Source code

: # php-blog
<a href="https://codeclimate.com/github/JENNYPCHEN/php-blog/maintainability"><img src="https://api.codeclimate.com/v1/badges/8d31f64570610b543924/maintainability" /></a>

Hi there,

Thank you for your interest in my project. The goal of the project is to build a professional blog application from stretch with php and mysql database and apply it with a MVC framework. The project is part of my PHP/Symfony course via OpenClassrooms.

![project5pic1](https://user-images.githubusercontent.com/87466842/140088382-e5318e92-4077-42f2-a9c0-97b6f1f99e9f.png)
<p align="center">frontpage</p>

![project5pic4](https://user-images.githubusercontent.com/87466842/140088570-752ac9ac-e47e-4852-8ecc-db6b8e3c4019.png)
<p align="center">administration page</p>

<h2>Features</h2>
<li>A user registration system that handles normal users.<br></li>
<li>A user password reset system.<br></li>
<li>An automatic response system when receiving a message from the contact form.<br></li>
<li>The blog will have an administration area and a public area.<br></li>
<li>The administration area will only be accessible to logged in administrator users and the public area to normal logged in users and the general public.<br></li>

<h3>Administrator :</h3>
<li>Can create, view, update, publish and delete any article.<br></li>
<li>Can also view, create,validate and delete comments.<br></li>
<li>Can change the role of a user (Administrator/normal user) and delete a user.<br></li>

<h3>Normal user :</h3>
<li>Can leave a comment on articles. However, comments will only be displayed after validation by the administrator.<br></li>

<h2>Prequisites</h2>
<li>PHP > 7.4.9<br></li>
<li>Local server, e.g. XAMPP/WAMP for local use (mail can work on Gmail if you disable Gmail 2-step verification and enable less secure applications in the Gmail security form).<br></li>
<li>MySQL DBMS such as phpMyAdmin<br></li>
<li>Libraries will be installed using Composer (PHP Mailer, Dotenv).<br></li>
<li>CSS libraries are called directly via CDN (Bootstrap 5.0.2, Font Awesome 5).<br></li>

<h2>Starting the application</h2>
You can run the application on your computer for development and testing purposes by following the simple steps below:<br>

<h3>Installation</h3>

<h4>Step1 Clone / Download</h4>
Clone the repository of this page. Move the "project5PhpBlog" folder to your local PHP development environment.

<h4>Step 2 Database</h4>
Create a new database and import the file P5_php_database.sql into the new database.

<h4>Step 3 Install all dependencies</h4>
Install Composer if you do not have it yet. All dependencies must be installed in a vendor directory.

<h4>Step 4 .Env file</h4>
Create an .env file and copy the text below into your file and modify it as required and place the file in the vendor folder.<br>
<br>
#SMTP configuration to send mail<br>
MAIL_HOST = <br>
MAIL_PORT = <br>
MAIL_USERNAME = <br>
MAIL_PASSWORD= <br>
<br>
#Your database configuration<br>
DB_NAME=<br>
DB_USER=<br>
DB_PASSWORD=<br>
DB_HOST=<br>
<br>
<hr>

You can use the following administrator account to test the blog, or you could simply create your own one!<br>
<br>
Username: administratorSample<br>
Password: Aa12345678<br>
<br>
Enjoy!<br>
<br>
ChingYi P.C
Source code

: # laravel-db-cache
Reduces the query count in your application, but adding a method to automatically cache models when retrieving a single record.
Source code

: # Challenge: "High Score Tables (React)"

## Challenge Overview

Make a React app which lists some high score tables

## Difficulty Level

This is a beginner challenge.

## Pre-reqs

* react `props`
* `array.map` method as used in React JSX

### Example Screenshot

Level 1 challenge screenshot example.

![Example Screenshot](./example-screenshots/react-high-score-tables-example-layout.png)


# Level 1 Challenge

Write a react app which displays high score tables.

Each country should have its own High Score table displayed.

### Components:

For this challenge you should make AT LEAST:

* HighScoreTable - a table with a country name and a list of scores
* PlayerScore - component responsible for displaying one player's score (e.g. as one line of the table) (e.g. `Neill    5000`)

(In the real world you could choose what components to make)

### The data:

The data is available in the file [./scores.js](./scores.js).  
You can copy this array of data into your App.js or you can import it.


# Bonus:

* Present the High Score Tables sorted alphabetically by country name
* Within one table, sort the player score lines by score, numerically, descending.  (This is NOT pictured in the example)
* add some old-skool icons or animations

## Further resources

○ ○ ○ ○ ○ ○ ○

Task prompt: Every record in the material above should be set down exactly.

Written response:
Source code

: # php-blog
<a href="https://codeclimate.com/github/JENNYPCHEN/php-blog/maintainability"><img src="https://api.codeclimate.com/v1/badges/8d31f64570610b543924/maintainability" /></a>

Hi there,

Thank you for your interest in my project. The goal of the project is to build a professional blog application from stretch with php and mysql database and apply it with a MVC framework. The project is part of my PHP/Symfony course via OpenClassrooms.

![project5pic1](https://user-images.githubusercontent.com/87466842/140088382-e5318e92-4077-42f2-a9c0-97b6f1f99e9f.png)
<p align="center">frontpage</p>

![project5pic4](https://user-images.githubusercontent.com/87466842/140088570-752ac9ac-e47e-4852-8ecc-db6b8e3c4019.png)
<p align="center">administration page</p>

<h2>Features</h2>
<li>A user registration system that handles normal users.<br></li>
<li>A user password reset system.<br></li>
<li>An automatic response system when receiving a message from the contact form.<br></li>
<li>The blog will have an administration area and a public area.<br></li>
<li>The administration area will only be accessible to logged in administrator users and the public area to normal logged in users and the general public.<br></li>

<h3>Administrator :</h3>
<li>Can create, view, update, publish and delete any article.<br></li>
<li>Can also view, create,validate and delete comments.<br></li>
<li>Can change the role of a user (Administrator/normal user) and delete a user.<br></li>

<h3>Normal user :</h3>
<li>Can leave a comment on articles. However, comments will only be displayed after validation by the administrator.<br></li>

<h2>Prequisites</h2>
<li>PHP > 7.4.9<br></li>
<li>Local server, e.g. XAMPP/WAMP for local use (mail can work on Gmail if you disable Gmail 2-step verification and enable less secure applications in the Gmail security form).<br></li>
<li>MySQL DBMS such as phpMyAdmin<br></li>
<li>Libraries will be installed using Composer (PHP Mailer, Dotenv).<br></li>
<li>CSS libraries are called directly via CDN (Bootstrap 5.0.2, Font Awesome 5).<br></li>

<h2>Starting the application</h2>
You can run the application on your computer for development and testing purposes by following the simple steps below:<br>

<h3>Installation</h3>

<h4>Step1 Clone / Download</h4>
Clone the repository of this page. Move the "project5PhpBlog" folder to your local PHP development environment.

<h4>Step 2 Database</h4>
Create a new database and import the file P5_php_database.sql into the new database.

<h4>Step 3 Install all dependencies</h4>
Install Composer if you do not have it yet. All dependencies must be installed in a vendor directory.

<h4>Step 4 .Env file</h4>
Create an .env file and copy the text below into your file and modify it as required and place the file in the vendor folder.<br>
<br>
#SMTP configuration to send mail<br>
MAIL_HOST = <br>
MAIL_PORT = <br>
MAIL_USERNAME = <br>
MAIL_PASSWORD= <br>
<br>
#Your database configuration<br>
DB_NAME=<br>
DB_USER=<br>
DB_PASSWORD=<br>
DB_HOST=<br>
<br>
<hr>

You can use the following administrator account to test the blog, or you could simply create your own one!<br>
<br>
Username: administratorSample<br>
Password: Aa12345678<br>
<br>
Enjoy!<br>
<br>
ChingYi P.C
Source code

: # laravel-db-cache
Reduces the query count in your application, but adding a method to automatically cache models when retrieving a single record.
Source code

: # Challenge: "High Score Tables (React)"

## Challenge Overview

Make a React app which lists some high score tables

## Difficulty Level

This is a beginner challenge.

## Pre-reqs

* react `props`
* `array.map` method as used in React JSX

### Example Screenshot

Level 1 challenge screenshot example.

![Example Screenshot](./example-screenshots/react-high-score-tables-example-layout.png)


# Level 1 Challenge

Write a react app which displays high score tables.

Each country should have its own High Score table displayed.

### Components:

For this challenge you should make AT LEAST:

* HighScoreTable - a table with a country name and a list of scores
* PlayerScore - component responsible for displaying one player's score (e.g. as one line of the table) (e.g. `Neill    5000`)

(In the real world you could choose what components to make)

### The data:

The data is available in the file [./scores.js](./scores.js).  
You can copy this array of data into your App.js or you can import it.


# Bonus:

* Present the High Score Tables sorted alphabetically by country name
* Within one table, sort the player score lines by score, numerically, descending.  (This is NOT pictured in the example)
* add some old-skool icons or animations

## Further resources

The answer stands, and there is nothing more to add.